What energy in kJ is required to break 4.24 mol of NH3 into atoms? As noted below, this information can be used to calculate ΔH for gas-phase reactions.
I got 1376.18, which is wrong.
All help is appreciated!
It would have helped if you had given the information "as noted below."
Look up the bond energy for N-H bond and times 3 will give you 1 mol NH3. Multiply that by 4.24.
True, sorry I forgot about that. I did what you said though and got it right, so thanks!
Well, breaking up relationships can be quite energy-consuming, even for molecules!
To calculate the energy required to break 4.24 mol of NH3 into atoms, you need to consider the bond energy of the N-H bond in ammonia (NH3). The bond energy is the energy required to break one mole of a particular bond in a compound.
In this case, the bond energy of the N-H bond in ammonia is around 392 kJ/mol. Since there are three N-H bonds in each ammonia molecule, you'll need to multiply the bond energy by three to calculate the energy required to break one ammonia molecule.

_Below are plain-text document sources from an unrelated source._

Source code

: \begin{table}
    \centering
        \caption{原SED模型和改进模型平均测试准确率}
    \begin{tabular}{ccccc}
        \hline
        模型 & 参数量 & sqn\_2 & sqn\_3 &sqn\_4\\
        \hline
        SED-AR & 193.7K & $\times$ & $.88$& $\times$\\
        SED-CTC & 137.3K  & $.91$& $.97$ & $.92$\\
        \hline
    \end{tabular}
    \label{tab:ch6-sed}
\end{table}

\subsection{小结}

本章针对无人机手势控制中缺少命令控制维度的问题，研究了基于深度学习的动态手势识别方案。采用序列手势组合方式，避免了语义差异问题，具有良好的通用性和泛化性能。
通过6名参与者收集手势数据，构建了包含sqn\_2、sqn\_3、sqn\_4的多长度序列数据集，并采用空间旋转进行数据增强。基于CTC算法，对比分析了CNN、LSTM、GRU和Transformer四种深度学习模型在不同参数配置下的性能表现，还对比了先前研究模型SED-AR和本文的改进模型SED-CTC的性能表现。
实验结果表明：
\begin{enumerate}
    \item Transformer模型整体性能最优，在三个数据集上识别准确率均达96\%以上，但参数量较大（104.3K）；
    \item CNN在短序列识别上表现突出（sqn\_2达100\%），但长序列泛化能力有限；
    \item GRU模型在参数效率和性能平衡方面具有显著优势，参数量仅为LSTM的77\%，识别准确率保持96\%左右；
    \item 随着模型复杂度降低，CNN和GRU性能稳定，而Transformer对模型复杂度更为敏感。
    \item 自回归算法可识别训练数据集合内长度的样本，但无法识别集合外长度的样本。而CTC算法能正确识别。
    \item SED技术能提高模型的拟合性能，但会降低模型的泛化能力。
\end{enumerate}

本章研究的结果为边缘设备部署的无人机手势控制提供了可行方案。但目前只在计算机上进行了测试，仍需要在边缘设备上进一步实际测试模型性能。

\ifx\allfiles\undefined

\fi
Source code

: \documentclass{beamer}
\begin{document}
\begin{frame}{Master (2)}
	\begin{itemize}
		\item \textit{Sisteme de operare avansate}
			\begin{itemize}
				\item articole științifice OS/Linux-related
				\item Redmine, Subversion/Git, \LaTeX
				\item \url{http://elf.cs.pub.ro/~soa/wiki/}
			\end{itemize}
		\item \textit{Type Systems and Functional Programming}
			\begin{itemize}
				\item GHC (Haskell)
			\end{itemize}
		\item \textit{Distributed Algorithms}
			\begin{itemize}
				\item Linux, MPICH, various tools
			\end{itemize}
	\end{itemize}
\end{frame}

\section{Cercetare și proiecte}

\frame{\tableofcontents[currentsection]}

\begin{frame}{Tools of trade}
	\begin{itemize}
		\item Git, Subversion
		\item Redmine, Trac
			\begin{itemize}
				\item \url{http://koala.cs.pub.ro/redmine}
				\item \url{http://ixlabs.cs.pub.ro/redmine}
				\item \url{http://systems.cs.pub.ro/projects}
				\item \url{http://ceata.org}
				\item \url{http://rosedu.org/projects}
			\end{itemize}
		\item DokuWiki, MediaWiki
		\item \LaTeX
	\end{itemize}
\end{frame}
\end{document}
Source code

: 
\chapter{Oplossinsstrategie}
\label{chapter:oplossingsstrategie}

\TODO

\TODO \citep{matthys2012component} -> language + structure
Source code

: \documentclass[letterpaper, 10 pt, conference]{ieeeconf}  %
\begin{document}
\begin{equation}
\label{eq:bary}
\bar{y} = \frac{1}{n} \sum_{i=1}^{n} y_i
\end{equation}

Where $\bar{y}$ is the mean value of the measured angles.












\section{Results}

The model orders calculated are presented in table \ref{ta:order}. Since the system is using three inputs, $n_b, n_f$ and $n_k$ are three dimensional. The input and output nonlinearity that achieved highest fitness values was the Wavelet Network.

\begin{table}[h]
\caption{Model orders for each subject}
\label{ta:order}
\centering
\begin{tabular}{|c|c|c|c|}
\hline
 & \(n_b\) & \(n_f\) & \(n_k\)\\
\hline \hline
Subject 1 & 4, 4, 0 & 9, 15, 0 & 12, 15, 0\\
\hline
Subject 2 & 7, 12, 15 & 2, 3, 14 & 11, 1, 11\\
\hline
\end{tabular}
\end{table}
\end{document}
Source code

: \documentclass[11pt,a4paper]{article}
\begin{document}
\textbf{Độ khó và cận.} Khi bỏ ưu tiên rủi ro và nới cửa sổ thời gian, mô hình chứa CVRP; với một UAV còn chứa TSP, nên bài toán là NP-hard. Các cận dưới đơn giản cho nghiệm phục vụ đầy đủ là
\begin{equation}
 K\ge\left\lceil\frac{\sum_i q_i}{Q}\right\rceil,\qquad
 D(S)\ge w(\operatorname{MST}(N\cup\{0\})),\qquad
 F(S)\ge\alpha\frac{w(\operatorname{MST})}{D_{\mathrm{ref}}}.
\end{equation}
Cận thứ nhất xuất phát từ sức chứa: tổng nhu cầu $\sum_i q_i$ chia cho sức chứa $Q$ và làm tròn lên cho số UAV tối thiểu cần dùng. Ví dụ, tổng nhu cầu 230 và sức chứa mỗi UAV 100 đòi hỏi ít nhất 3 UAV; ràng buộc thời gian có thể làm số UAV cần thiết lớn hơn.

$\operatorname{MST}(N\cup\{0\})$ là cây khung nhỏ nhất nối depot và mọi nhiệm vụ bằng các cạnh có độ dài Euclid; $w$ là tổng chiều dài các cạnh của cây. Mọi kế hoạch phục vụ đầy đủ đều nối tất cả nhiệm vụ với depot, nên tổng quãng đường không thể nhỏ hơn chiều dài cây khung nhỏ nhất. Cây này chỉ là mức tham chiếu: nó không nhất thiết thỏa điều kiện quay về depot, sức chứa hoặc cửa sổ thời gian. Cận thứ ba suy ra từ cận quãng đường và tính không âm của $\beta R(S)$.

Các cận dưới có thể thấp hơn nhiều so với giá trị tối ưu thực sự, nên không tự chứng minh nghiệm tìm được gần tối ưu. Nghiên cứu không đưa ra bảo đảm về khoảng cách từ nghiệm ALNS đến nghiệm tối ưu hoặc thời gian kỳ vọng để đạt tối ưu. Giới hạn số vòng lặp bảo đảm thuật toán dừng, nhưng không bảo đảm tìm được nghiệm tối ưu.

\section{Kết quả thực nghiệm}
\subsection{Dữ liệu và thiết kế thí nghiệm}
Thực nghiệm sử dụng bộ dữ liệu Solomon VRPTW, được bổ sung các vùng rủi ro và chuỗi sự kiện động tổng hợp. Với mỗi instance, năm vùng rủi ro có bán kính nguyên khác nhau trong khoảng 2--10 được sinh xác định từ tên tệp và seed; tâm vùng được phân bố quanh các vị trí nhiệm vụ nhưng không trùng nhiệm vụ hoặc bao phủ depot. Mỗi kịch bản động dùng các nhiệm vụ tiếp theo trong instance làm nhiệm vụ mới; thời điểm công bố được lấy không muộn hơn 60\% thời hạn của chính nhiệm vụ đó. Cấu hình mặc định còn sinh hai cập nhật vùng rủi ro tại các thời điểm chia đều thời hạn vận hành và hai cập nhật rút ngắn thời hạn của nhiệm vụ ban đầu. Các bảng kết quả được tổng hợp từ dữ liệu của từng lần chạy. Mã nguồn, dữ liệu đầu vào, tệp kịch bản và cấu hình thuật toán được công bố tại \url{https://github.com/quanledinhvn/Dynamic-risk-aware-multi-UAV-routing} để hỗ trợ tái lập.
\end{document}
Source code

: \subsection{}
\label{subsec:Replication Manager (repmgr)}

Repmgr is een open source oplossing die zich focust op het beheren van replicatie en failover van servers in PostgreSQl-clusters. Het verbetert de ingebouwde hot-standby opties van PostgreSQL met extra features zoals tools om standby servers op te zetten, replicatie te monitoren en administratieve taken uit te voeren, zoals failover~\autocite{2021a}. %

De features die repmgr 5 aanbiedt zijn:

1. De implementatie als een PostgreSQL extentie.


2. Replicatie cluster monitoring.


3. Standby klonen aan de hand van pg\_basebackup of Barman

392 kJ/mol x 3 = 1176 kJ/mol
Now, multiply the energy required to break one ammonia molecule by the number of moles you have (4.24 mol) to get the total energy required:
1176 kJ/mol x 4.24 mol = 4982.24 kJ
So, the energy required to break 4.24 mol of NH3 into atoms is approximately 4982.24 kJ.
Hope this helps shed some light on the situation, though it's not the most funny. Chemistry can be a bit serious sometimes!
To calculate the energy required to break 4.24 mol of NH3 into atoms, we need to consider the bond energy of the NH3 molecule. The bond energy represents the energy required to break a specific bond.
The NH3 molecule consists of three N-H bonds. The average bond energy for the N-H bond is around 391 kJ/mol.
To break all the N-H bonds in one mole of NH3, you would need to supply 3 * 391 kJ = 1173 kJ of energy.
We know that we have 4.24 mol of NH3, so we will multiply the bond energy by this amount:
1173 kJ/mol * 4.24 mol = 4970.52 kJ
Therefore, the energy required to break 4.24 mol of NH3 into atoms is approximately 4970.52 kJ, not 1376.18 kJ.
To calculate the energy required to break a certain amount of NH3 molecules into atoms, we must consider the bond dissociation enthalpy (energy) for the N-H bond in NH3.
The balanced equation for the breaking of NH3 molecules into atoms is as follows:
4 NH3(g) → 4 N(g) + 12 H(g)
Given that 4.24 mol of NH3 is to be broken, we need to determine the number of N-H bonds present in 4.24 mol of NH3. Since each NH3 molecule has 3 N-H bonds, we can calculate the total number of N-H bonds as follows:
Number of N-H bonds = 4.24 mol × 3 N-H bonds/mol = 12.72 mol N-H bonds
Next, we need to find the bond dissociation enthalpy for the N-H bond. According to the data given, the bond dissociation enthalpy for the N-H bond in ammonia (NH3) is 391 kJ/mol.
To find the energy required to break all the N-H bonds, we multiply the number of N-H bonds by the bond dissociation enthalpy:
Energy required = 12.72 mol N-H bonds × 391 kJ/mol = 4970.32 kJ
Therefore, the correct answer is 4970.32 kJ, not 1376.18 kJ.